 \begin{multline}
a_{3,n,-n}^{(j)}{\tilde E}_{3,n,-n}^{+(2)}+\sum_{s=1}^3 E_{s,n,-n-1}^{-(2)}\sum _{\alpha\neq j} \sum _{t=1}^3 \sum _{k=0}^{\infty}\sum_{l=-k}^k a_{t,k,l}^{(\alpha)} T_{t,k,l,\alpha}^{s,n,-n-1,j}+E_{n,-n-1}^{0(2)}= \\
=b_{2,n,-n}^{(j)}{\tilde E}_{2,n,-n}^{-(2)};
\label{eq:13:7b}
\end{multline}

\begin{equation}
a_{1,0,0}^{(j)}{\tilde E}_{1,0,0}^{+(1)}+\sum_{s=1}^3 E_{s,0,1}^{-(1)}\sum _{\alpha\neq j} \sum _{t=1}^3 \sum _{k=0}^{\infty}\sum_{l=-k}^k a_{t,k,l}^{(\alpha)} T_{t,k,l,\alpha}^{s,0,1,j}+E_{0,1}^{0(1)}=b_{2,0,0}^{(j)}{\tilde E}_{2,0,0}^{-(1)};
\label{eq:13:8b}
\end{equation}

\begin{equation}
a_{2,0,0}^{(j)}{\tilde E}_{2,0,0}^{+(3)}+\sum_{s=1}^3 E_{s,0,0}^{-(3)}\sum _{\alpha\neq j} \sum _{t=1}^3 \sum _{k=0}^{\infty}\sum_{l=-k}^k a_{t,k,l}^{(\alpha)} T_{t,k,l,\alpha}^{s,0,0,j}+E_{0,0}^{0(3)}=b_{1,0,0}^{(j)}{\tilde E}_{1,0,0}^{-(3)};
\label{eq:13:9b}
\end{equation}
★ ★ ★ ★ ★ ★ ★
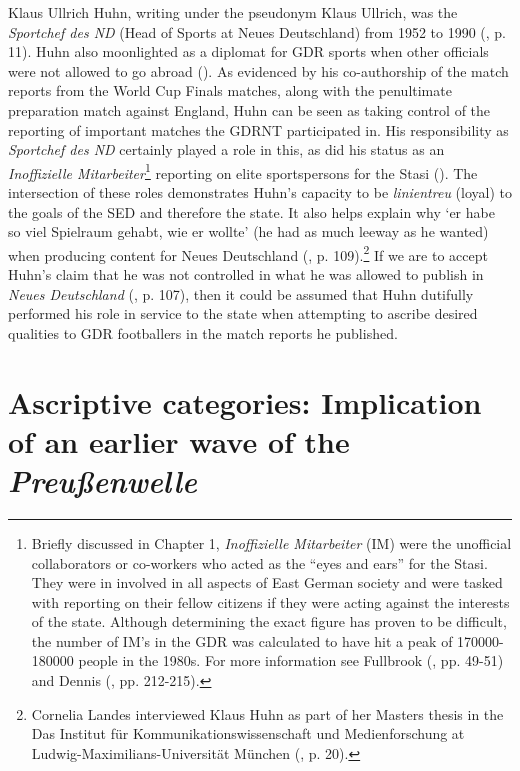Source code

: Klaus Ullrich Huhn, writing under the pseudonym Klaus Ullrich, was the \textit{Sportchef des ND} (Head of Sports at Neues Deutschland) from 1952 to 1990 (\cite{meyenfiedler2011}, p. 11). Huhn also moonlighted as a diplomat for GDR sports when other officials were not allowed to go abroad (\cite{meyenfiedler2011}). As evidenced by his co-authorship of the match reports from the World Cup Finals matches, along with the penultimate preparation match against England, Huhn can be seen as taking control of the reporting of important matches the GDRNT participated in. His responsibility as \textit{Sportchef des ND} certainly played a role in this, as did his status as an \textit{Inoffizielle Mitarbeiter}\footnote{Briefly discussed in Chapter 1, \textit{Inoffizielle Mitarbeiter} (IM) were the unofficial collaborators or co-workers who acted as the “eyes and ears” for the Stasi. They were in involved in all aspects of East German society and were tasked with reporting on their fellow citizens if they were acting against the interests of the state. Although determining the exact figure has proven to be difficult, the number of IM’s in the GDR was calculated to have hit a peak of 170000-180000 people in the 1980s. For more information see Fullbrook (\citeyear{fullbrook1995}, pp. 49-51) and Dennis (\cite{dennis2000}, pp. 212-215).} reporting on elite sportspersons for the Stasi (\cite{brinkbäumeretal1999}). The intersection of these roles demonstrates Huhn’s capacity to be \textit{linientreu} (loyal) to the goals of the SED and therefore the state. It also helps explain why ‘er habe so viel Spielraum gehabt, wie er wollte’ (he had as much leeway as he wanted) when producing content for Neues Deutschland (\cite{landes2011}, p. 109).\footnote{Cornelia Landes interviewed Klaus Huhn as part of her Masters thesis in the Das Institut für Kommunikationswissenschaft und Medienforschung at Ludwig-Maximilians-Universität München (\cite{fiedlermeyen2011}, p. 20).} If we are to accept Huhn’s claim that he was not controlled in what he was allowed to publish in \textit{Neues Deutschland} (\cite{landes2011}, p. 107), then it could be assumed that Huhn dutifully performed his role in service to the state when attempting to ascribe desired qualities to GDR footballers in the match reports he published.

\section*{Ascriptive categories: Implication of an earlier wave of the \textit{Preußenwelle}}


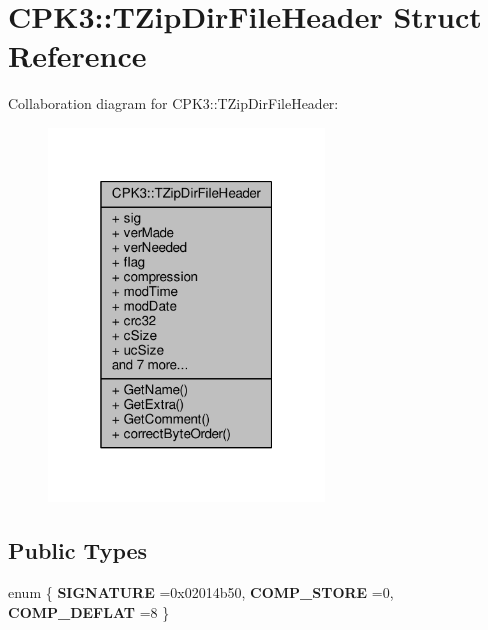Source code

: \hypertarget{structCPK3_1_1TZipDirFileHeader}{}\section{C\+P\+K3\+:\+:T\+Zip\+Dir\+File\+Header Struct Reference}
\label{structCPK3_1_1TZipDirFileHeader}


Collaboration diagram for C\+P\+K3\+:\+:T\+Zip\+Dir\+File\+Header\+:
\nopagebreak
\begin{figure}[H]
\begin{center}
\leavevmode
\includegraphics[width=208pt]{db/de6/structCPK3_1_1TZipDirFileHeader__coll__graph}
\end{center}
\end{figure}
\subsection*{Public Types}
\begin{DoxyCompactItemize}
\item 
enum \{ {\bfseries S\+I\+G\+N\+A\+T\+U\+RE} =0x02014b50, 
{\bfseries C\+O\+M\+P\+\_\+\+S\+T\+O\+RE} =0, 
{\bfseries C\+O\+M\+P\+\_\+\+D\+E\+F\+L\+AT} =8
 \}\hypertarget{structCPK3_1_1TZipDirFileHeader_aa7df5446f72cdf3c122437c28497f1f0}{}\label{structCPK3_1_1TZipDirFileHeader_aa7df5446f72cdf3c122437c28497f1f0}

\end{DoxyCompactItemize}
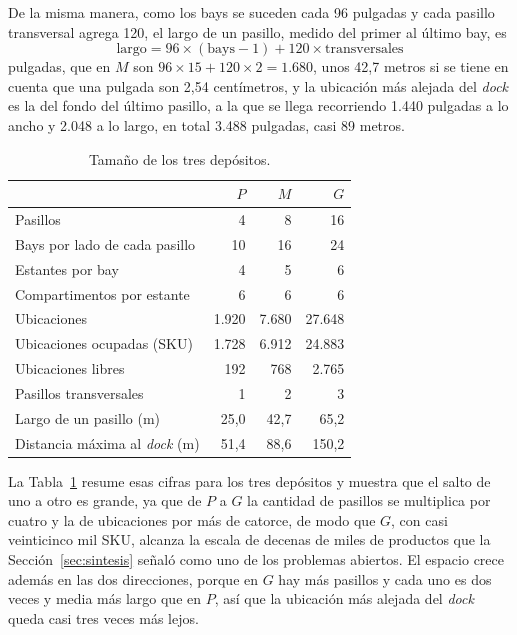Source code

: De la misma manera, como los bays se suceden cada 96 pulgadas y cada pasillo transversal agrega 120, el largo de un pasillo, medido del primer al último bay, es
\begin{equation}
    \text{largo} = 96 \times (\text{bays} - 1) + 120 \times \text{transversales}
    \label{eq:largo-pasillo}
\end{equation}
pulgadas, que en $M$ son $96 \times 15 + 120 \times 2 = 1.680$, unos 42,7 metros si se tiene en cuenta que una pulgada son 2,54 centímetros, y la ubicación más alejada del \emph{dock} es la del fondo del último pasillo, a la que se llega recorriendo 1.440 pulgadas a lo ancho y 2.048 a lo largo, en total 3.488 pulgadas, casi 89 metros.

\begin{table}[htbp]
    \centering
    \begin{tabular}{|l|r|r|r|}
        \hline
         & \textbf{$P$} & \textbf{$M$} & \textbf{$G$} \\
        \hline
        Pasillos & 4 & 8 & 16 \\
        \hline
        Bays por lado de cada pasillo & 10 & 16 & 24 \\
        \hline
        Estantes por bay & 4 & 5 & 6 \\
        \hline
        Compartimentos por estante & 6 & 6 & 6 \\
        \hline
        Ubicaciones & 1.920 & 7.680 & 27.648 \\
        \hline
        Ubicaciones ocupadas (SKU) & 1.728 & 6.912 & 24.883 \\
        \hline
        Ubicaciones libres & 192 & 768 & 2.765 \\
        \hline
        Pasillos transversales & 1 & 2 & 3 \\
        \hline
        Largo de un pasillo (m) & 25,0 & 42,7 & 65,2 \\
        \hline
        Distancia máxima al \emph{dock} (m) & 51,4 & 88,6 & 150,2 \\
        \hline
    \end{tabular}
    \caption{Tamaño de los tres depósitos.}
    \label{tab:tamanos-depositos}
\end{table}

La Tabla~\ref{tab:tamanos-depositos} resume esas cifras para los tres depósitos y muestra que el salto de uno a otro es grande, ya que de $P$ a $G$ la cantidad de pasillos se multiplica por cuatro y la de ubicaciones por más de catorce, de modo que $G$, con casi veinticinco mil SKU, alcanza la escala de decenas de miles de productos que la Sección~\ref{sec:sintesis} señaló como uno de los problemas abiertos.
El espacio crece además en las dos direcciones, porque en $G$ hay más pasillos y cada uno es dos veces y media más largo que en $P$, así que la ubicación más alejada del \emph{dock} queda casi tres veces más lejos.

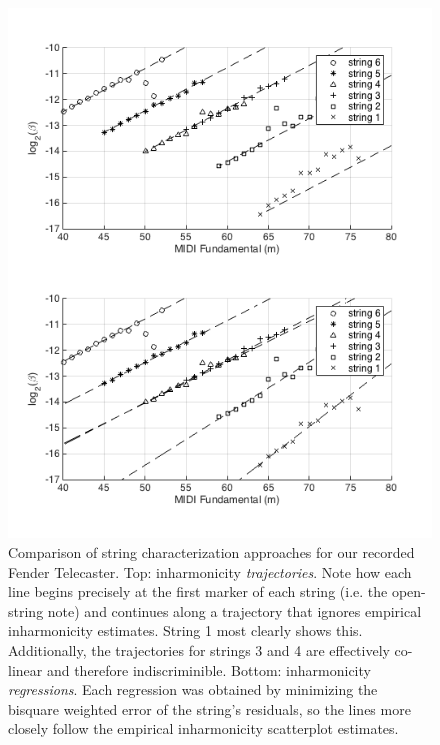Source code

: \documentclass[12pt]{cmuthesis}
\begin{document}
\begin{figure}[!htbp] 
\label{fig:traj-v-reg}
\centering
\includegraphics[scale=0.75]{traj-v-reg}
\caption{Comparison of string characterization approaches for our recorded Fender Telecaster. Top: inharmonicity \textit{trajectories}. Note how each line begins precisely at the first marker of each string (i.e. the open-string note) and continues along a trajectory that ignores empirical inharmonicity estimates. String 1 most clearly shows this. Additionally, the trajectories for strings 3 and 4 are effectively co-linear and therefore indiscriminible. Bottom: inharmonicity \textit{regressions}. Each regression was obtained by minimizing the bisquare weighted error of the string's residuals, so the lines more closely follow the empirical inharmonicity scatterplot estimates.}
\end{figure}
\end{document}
★ ★ ★ ★ ★ ★ ★
Task objective:
Considering the records above, count the lines where the string "depósitos" occurs and return that number alone.

Reply:
2